Save those internets

Via Yglasias, I see that Lawrence Lessig—who will be appointed head of the FCC in the Miniver Cheevy Administration, if I ever get elected President—wrote an excellent article on the subject of network neutrality for The American Prospect some time ago. As ever, his writing is as illuminating about deep legal theory as it is about the subject at hand.
There is deep confusion about the idea of “regulation” within our political culture and about its relationship to innovation and the Internet. The fashion is to say that regulation harms innovation; that government-backed rules undermine creativity; that the best or most effective policy for regulators is, as Federal Communications Commission (FCC) Chairman William Kennard put it, to allow the “marketplace to find business solutions ... as an alternative to intervention by government.” Any talk about “regulating” cyberspace invites the breathless reply of the impatient young Capitol Hill staffer: Cyberspace was born in the absence of regulation. Don't kill it with regulation now.

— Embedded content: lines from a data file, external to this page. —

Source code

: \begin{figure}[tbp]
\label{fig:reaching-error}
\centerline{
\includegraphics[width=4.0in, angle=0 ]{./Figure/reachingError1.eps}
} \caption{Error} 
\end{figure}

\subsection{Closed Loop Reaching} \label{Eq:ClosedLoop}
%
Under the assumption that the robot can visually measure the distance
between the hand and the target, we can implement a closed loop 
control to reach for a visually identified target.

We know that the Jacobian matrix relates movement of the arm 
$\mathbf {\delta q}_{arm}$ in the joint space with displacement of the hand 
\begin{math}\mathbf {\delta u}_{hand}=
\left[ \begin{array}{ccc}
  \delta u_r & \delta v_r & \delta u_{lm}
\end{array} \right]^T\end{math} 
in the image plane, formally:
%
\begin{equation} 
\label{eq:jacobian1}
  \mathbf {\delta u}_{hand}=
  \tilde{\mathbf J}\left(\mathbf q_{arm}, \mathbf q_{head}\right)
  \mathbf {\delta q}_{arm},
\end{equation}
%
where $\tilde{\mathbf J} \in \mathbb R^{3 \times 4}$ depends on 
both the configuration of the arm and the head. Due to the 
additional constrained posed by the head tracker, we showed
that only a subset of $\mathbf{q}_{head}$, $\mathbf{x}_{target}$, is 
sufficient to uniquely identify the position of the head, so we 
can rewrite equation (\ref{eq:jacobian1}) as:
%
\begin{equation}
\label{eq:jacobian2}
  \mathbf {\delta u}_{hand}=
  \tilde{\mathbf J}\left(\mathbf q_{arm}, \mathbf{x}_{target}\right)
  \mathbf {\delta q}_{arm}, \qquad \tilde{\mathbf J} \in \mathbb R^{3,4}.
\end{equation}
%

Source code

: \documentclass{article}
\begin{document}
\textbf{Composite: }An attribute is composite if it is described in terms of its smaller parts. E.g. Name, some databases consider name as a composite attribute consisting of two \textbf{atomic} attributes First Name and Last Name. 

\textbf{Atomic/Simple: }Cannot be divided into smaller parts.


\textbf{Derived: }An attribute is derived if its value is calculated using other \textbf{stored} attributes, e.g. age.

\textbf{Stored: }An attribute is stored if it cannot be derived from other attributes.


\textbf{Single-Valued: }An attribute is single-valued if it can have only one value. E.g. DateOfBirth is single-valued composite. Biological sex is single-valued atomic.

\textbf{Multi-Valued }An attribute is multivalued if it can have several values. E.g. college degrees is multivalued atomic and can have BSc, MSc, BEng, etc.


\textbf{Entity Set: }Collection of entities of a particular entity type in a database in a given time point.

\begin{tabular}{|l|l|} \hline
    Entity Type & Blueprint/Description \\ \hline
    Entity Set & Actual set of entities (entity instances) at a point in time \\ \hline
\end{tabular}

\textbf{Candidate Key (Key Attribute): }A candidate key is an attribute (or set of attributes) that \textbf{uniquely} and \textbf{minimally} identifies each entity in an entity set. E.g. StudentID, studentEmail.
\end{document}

This attitude is profoundly mistaken. It betrays an extraordinary ignorance about the history of the Internet, and this ignorance threatens to undermine the innovation that the Internet has made possible. Innovation has always depended upon a certain kind of regulation; the greatest examples of innovation in our recent past evince this reliance. And unless we begin to see the relationship between this type of rule and the innovation it promotes, we are likely to kill the promise of the Internet.

As for net neutrality, well, you know what to do.